Nuclear factor κB essential modulator-deficient child with immunodeficiency yet without anhidrotic ectodermal dysplasia

Background: Amorphic mutations in the X-linked nuclear factor kappaB essential modulator (NEMO) gene cause Incontinentia pigmenti, which is lethal in hemizygous male patients. Hypomorphic NEMO mutations in male patients lead to anhidrotic ectodermal dysplasia (EDA) with immunodeficiency. Objective: To report the clinical features of a child bearing a NEMO mutation who displayed an immunodeficiency without EDA. Methods: Documentation of clinical care, chart review, standard immunologic and microbiological laboratory techniques, mutation analysis of the NEMO gene. Results: Since the age of 15 months, the patient had Mycobacterium avium disease, beginning with multiple adenitis, later followed by disseminated osteomyelitis and dermatitis. In addition, Haemophilus influenzae and Streptococcus pneumoniae infections led to bronchiectasis. An immunologic work-up revealed a low production of IFN-gamma by PBMCs associated with a hyper-IgM phenotype.
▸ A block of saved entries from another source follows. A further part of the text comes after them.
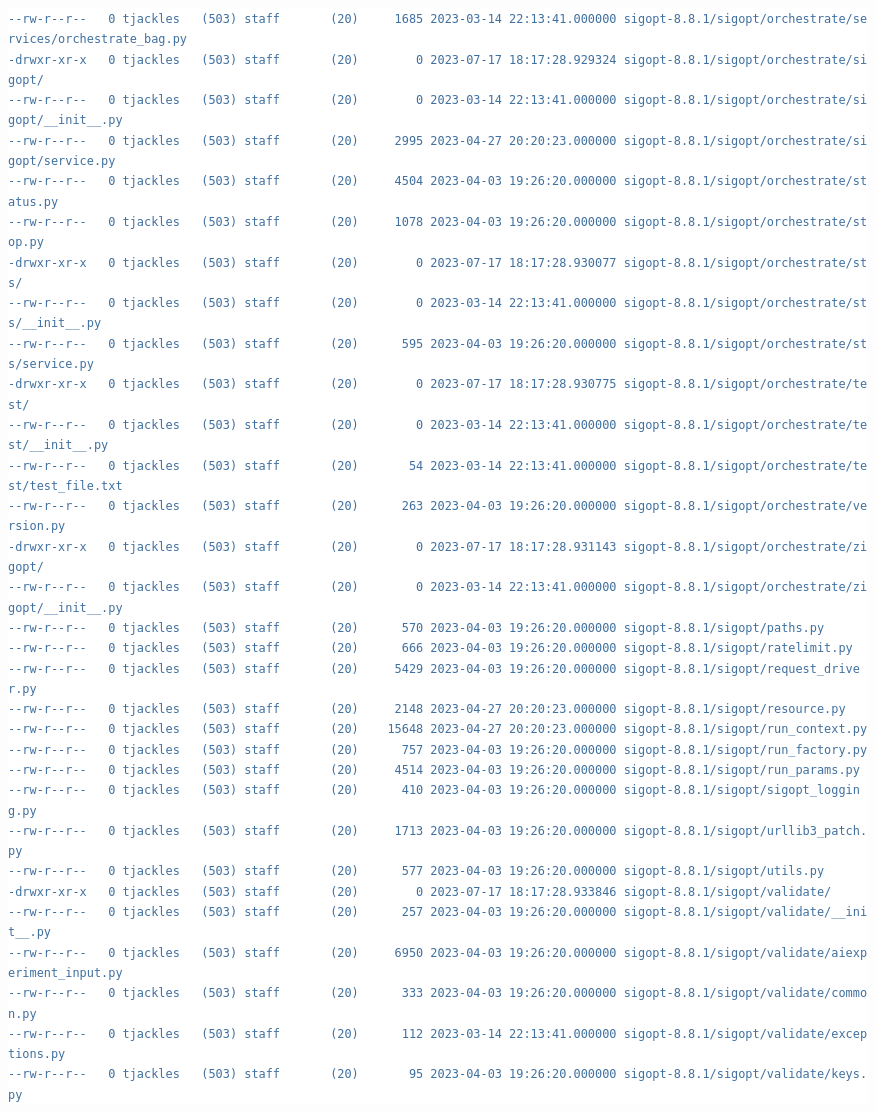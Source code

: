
 ```diff
--rw-r--r--   0 tjackles   (503) staff       (20)     1685 2023-03-14 22:13:41.000000 sigopt-8.8.1/sigopt/orchestrate/services/orchestrate_bag.py
-drwxr-xr-x   0 tjackles   (503) staff       (20)        0 2023-07-17 18:17:28.929324 sigopt-8.8.1/sigopt/orchestrate/sigopt/
--rw-r--r--   0 tjackles   (503) staff       (20)        0 2023-03-14 22:13:41.000000 sigopt-8.8.1/sigopt/orchestrate/sigopt/__init__.py
--rw-r--r--   0 tjackles   (503) staff       (20)     2995 2023-04-27 20:20:23.000000 sigopt-8.8.1/sigopt/orchestrate/sigopt/service.py
--rw-r--r--   0 tjackles   (503) staff       (20)     4504 2023-04-03 19:26:20.000000 sigopt-8.8.1/sigopt/orchestrate/status.py
--rw-r--r--   0 tjackles   (503) staff       (20)     1078 2023-04-03 19:26:20.000000 sigopt-8.8.1/sigopt/orchestrate/stop.py
-drwxr-xr-x   0 tjackles   (503) staff       (20)        0 2023-07-17 18:17:28.930077 sigopt-8.8.1/sigopt/orchestrate/sts/
--rw-r--r--   0 tjackles   (503) staff       (20)        0 2023-03-14 22:13:41.000000 sigopt-8.8.1/sigopt/orchestrate/sts/__init__.py
--rw-r--r--   0 tjackles   (503) staff       (20)      595 2023-04-03 19:26:20.000000 sigopt-8.8.1/sigopt/orchestrate/sts/service.py
-drwxr-xr-x   0 tjackles   (503) staff       (20)        0 2023-07-17 18:17:28.930775 sigopt-8.8.1/sigopt/orchestrate/test/
--rw-r--r--   0 tjackles   (503) staff       (20)        0 2023-03-14 22:13:41.000000 sigopt-8.8.1/sigopt/orchestrate/test/__init__.py
--rw-r--r--   0 tjackles   (503) staff       (20)       54 2023-03-14 22:13:41.000000 sigopt-8.8.1/sigopt/orchestrate/test/test_file.txt
--rw-r--r--   0 tjackles   (503) staff       (20)      263 2023-04-03 19:26:20.000000 sigopt-8.8.1/sigopt/orchestrate/version.py
-drwxr-xr-x   0 tjackles   (503) staff       (20)        0 2023-07-17 18:17:28.931143 sigopt-8.8.1/sigopt/orchestrate/zigopt/
--rw-r--r--   0 tjackles   (503) staff       (20)        0 2023-03-14 22:13:41.000000 sigopt-8.8.1/sigopt/orchestrate/zigopt/__init__.py
--rw-r--r--   0 tjackles   (503) staff       (20)      570 2023-04-03 19:26:20.000000 sigopt-8.8.1/sigopt/paths.py
--rw-r--r--   0 tjackles   (503) staff       (20)      666 2023-04-03 19:26:20.000000 sigopt-8.8.1/sigopt/ratelimit.py
--rw-r--r--   0 tjackles   (503) staff       (20)     5429 2023-04-03 19:26:20.000000 sigopt-8.8.1/sigopt/request_driver.py
--rw-r--r--   0 tjackles   (503) staff       (20)     2148 2023-04-27 20:20:23.000000 sigopt-8.8.1/sigopt/resource.py
--rw-r--r--   0 tjackles   (503) staff       (20)    15648 2023-04-27 20:20:23.000000 sigopt-8.8.1/sigopt/run_context.py
--rw-r--r--   0 tjackles   (503) staff       (20)      757 2023-04-03 19:26:20.000000 sigopt-8.8.1/sigopt/run_factory.py
--rw-r--r--   0 tjackles   (503) staff       (20)     4514 2023-04-03 19:26:20.000000 sigopt-8.8.1/sigopt/run_params.py
--rw-r--r--   0 tjackles   (503) staff       (20)      410 2023-04-03 19:26:20.000000 sigopt-8.8.1/sigopt/sigopt_logging.py
--rw-r--r--   0 tjackles   (503) staff       (20)     1713 2023-04-03 19:26:20.000000 sigopt-8.8.1/sigopt/urllib3_patch.py
--rw-r--r--   0 tjackles   (503) staff       (20)      577 2023-04-03 19:26:20.000000 sigopt-8.8.1/sigopt/utils.py
-drwxr-xr-x   0 tjackles   (503) staff       (20)        0 2023-07-17 18:17:28.933846 sigopt-8.8.1/sigopt/validate/
--rw-r--r--   0 tjackles   (503) staff       (20)      257 2023-04-03 19:26:20.000000 sigopt-8.8.1/sigopt/validate/__init__.py
--rw-r--r--   0 tjackles   (503) staff       (20)     6950 2023-04-03 19:26:20.000000 sigopt-8.8.1/sigopt/validate/aiexperiment_input.py
--rw-r--r--   0 tjackles   (503) staff       (20)      333 2023-04-03 19:26:20.000000 sigopt-8.8.1/sigopt/validate/common.py
--rw-r--r--   0 tjackles   (503) staff       (20)      112 2023-03-14 22:13:41.000000 sigopt-8.8.1/sigopt/validate/exceptions.py
--rw-r--r--   0 tjackles   (503) staff       (20)       95 2023-04-03 19:26:20.000000 sigopt-8.8.1/sigopt/validate/keys.py
```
Despite treatment using repeated cycles of a 4-drug antimycobacterial regimen, continuous subcutaneous IFN-gamma, repeated antibiotic treatment, and intravenous immunoglobulin substitution, the boy remained chronically ill. At the age of 12 years, the disease was complicated by severe autoimmune hemolytic anemia and eventually fatal herpes simplex virus I encephalitis despite high-dose acyclovir therapy. Although he did not present any sign of EDA, a novel type of disease-causing hypomorphic NEMO mutation (110-111insC in exon 2) was identified. Conclusion: This case demonstrates that patients hemizygous for NEMO mutations can present with an immunodeficiency without EDA. An investigation of NEMO should thus be undertaken in selected children with immunodeficiency despite the lack of EDA.